La véritable réforme de la SNCF
Le 26 février 2018, Édouard Philippe présentait la stratégie gouvernementale de réforme de la Sncf, qualifiée de « nouveau pacte ferroviaire ». Son discours évoquait aussi bien la méthode (recours aux ordonnances permettant « une large concertation », contenu des ordonnances réduit « aux seuls aspects techniques ») que le contenu (abandon du recrutement au statut, ouverture à la concurrence européenne, transformation de la Sncf en société anonyme à capitaux publics, nouvelle gouvernance fondée sur un projet d’entreprise), ou encore une vision plus large du projet (refus « d’un débat idéologique déconnecté des réalités de mobilité des Français », construction d’un « pacte équilibré »). À la mi-février, la sortie du rapport Spinetta avait tiré un bilan alarmiste de l’état de l’entreprise : mauvaise maintenance du réseau, service dégradé, coût de 10, 5 milliards d’euros par an pour la collectivité, surcoût de 30 % dû au statut des cheminots. Plus en amont encore, en juillet 2017, Emmanuel Macron s’était lui-même exprimé, dans un entretien au magazine interne de la Sncf, où il décrivait la Sncf du xxie siècle en opérateur intégré : « vous emmener en train, puis en car, puis vous louer un taxi ou une solution de covoiturage ou de vélo en ville, etc. ». Mobilités et non plus simple transport, entrée dans d’autres conceptions de vies et des services rendus.
L’absence de débat
Trois mois se sont écoulés depuis l’annonce d’Édouard Philippe, et on ressent comme un malaise. Il est clair que le projet du gouvernement ira à son terme : l’épisode de 1995, un temps évoqué, n’est plus à l’ordre du jour. Entre le recours aux ordonnances et la majorité parlementaire de La République en marche, la décision politique était acquise. Restait à évaluer l’impact d’une grève qui a pris une forme inédite (deux jours de grève tous les cinq jours pendant trois mois), et celui des manifestations. Les manifestations n’ont pas fait le plein, les différents sondages ont montré une opinion publique plutôt favorable au gouvernement[1], et après plusieurs semaines de conflit, la grève s’essouffle peu à peu, du fait d’abord des conséquences financières pour les grévistes. Son efficacité dans le rapport de force n’a pas été démontrée, l’offre de transports alternatifs ayant joué un rôle de substitution.

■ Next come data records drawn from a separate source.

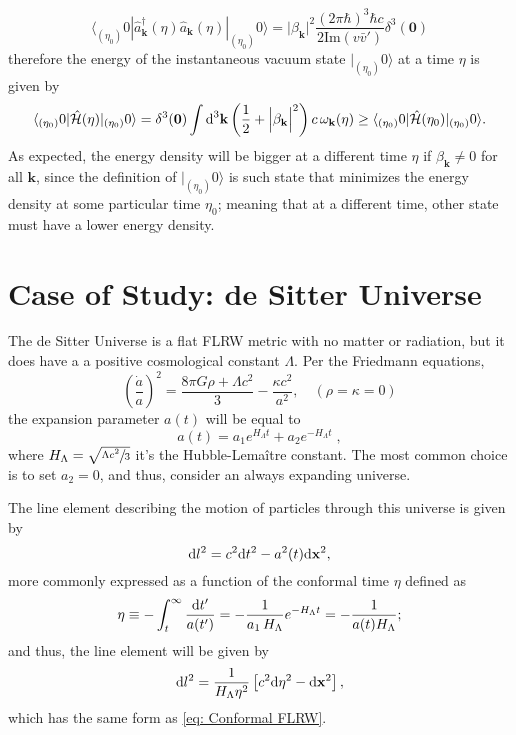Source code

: \begin{equation}
	\langle_{(\eta_0)}0|\hat{a}^\dagger_\mathbf{k}(\eta)\hat{a}_\mathbf{k}(\eta)|_{(\eta_0)}0\rangle=\Big|\beta_\mathbf{k}\Big|^2\frac{(2\pi\hbar)^3\hbar c}{2\text{Im}(v\bar v')}\delta^3(\mathbf{0})
\end{equation}
therefore the energy of the instantaneous vacuum state $|_{(\eta_0)}0\rangle$ at a time $\eta$ is given by
\begin{equation}
	\langle_{(\eta_0)}0|\hat{\mathcal{H}}(\eta)|_{(\eta_0)}0\rangle=\delta^3(\mathbf{0})\int\text{d}^3\mathbf{k}\left(\frac{1}{2}+\Big|\beta_\mathbf{k}\Big|^2\right)c\,\omega_\mathbf{k}(\eta)\geq \langle_{(\eta_0)}0|\hat{\mathcal{H}}(\eta_0)|_{(\eta_0)}0\rangle.
\end{equation}
As expected, the energy density will be bigger at a different time $\eta$ if $\beta_\mathbf{k}\not=0$ for all $\mathbf{k}$, since the definition of $|_{(\eta_0)}0\rangle$ is such state that minimizes the energy density at some particular time $\eta_0$; meaning that at a different time, other state must have a lower energy density.
\section{Case of Study: de Sitter Universe}
The de Sitter Universe is a flat FLRW metric with no matter or radiation, but it does have a a positive cosmological constant $\Lambda$. Per the Friedmann equations,
\begin{equation}
	\left(\frac{\dot{a}}{a}\right)^2=\frac{8\pi G\rho+\Lambda c^2}{3}-\frac{\kappa c^2}{a^2},\quad \left(\rho=\kappa=0\right)
\end{equation}
the expansion parameter $a(t)$ will be equal to
\begin{equation}
	a(t)=a_1e^{H_\Lambda t}+a_2e^{-H_\Lambda t}\;,
\end{equation}
where $H_\Lambda=\sqrt{\sfrac{\Lambda c^2}{3}}$ it's the Hubble-Lemaître constant. The most common choice is to set $a_2=0$, and thus, consider an always expanding universe.

The line element describing the motion of particles through this universe is given by
\begin{equation}
	\text{d} l^2=c^2\text{d} t^2-a^2(t)\text{d}\mathbf{x}^2,
\end{equation}
more commonly expressed as a function of the conformal time $\eta$ defined as
\begin{equation}
	\eta\equiv -\int_t^\infty\frac{\text{d} t'}{a(t')}=-\frac{1}{a_1\,H_\Lambda}e^{-H_\Lambda t}=-\frac{1}{a(t)H_\Lambda};
\end{equation}
and thus, the line element will be given by
\begin{equation}
	\text{d} l^2= \frac{1}{H_\Lambda\eta^2}\left[c^2\text{d}\eta^2-\text{d} \mathbf{x}^2\right],
\end{equation}
which has the same form as \ref{eq: Conformal FLRW}. 

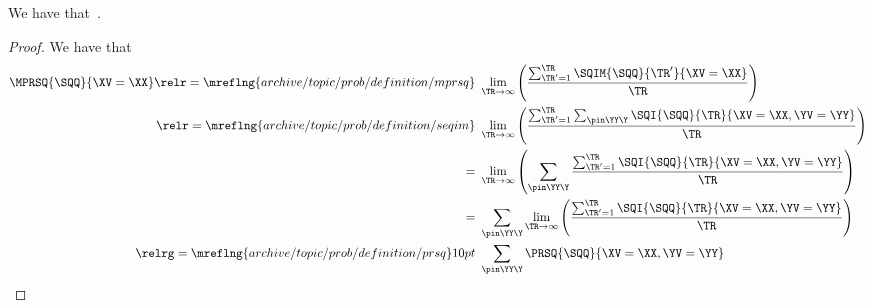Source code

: \begin{proposition}
  We have that\ \mprsqexprprop.%
\end{proposition}

\begin{proof}
  We have that
  \begin{align*}
  \MPRSQ{\SQQ}{\XV = \XX}
                    \relr = {\mreflng{archive/topic/prob/definition/mprsq}} \ & 
                    \lim_{\TR \rightarrow \infty}\left(\frac{\sum_{\TR' = 1}^{\TR}\SQIM{\SQQ}{\TR'}{\XV = \XX}}{\TR}\right)\\
                    \relr = {\mreflng{archive/topic/prob/definition/seqim}} \ & 
                    \lim_{\TR \rightarrow \infty}\left(\frac{\sum_{\TR' = 1}^{\TR}\sum_{\pin\YY\Y} \SQI{\SQQ}{\TR}{\XV = \XX, \YV = \YY}}{\TR}\right)\\
                    = \ & 
                    \lim_{\TR \rightarrow \infty}\left(\sum_{\pin\YY\Y} \frac{\sum_{\TR' = 1}^{\TR}\SQI{\SQQ}{\TR}{\XV = \XX, \YV = \YY}}{\TR}\right)\\
                    = \ & 
                    \sum_{\pin\YY\Y} \lim_{\TR \rightarrow \infty}\left(\frac{\sum_{\TR' = 1}^{\TR}\SQI{\SQQ}{\TR}{\XV = \XX, \YV = \YY}}{\TR}\right)\\
                    \relrg = {\mreflng{archive/topic/prob/definition/prsq}} 10pt \ & 
                    \sum_{\pin\YY\Y}\PRSQ{\SQQ}{\XV = \XX, \YV = \YY}
  \end{align*}
\end{proof}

Mais dans le même temps, des voix nombreuses se sont élevées pour critiquer les trois principaux éléments du discours du Premier ministre : la méthode, le contenu et les objectifs. La méthode d’abord. Recourir aux ordonnances tout en ouvrant une concertation avec les syndicats revient à se placer d’emblée en position d’autorité, et non de négociation. C’est certes possible en droit, mais comment prétendre alors mener un dialogue social ? Il y a une hypocrisie assumée à rencontrer les syndicats tout en leur signifiant qu’ils n’auront voix au chapitre que marginalement, si le gouvernement en décide ainsi. Ce comportement a d’ailleurs eu pour résultat de maintenir le front syndical (Cgt, Unsa, Sud-Rail et Cfdt), dont nombre de commentateurs avaient prédit l’éclatement rapide. Deux semaines avant le passage de la loi au Sénat fin mai, ce front s’est un peu fissuré avec le choix de l’Unsa et de la Cfdt de reprendre les discussions avec Élisabeth Borne pour proposer des mesures de garantie des droits sociaux des cheminots en cas de transfert à la concurrence. Mais les syndicats ont préservé leur entente pour organiser un référendum interne du 14 au 21 mai sur le Pacte ferroviaire porté par le gouvernement. C’est aussi, vis-à-vis de l’opposition parlementaire et plus globalement des droits du Parlement, faire preuve d’une grande désinvolture. La volonté d’aller vite a continué de l’emporter sur toute autre considération, et le calendrier du projet a été décidé en conséquence : adoption à l’Assemblée nationale le 17 avril, discussion au Sénat le 29 mai.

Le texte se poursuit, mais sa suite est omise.